Por último El Sermón
de la Contemplación de la Mente , desvela que en la mente se encuentra
la raíz de todas las cosas. El Sutra del Nirvana dice: “Todos los
mortales cuentan con naturaleza búdica. Pero se halla cubierta de oscuridad
de la que no pueden escapar. Nuestra naturaleza Búdica es conocimiento:
conocer y hacer que otros conozcan a otros. Realizar el conocimiento es liberación”.
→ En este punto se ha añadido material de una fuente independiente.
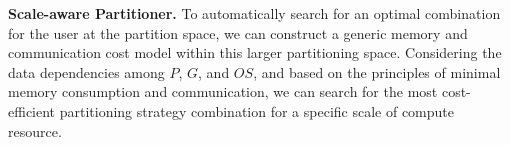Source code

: 




\noindent\textbf{Scale-aware Partitioner.}
To automatically search for an optimal combination for the user at the partition space, we can construct a generic memory and communication cost model within this larger partitioning space. Considering the data dependencies among $P$, $G$, and $OS$, and based on the principles of minimal memory consumption and communication, we can search for the most cost-efficient partitioning strategy combination for a specific scale of compute resource.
O sea, la contemplación de la mente es conocimiento. Conocimiento es ayudar
a otros al propio conocimiento. La realización total del conocimiento
es la liberación de todos los mortales. Según este texto, son tres
venenos los que infunden muerte y perdición: el odio, la codicia y la
ilusión. El Camino Moral, la Meditación y la Iluminación
son las vías para contrarrestarlos.
Como puede comprobarse, estos sermones
se encuentran plenamente imbuidos de la doctrina Mahayánica de la compasión
hacia todos los seres, y el necesario encadenamiento de sabios y mortales para
liberar a toda la humanidad. Siendo esta la genuina enseñanza de los Maestros
de Sabiduría que floreció de modo extraordinario en la oculta Transmisión
de la Ley de un monje que vino del oeste para traer el Zen y algo más.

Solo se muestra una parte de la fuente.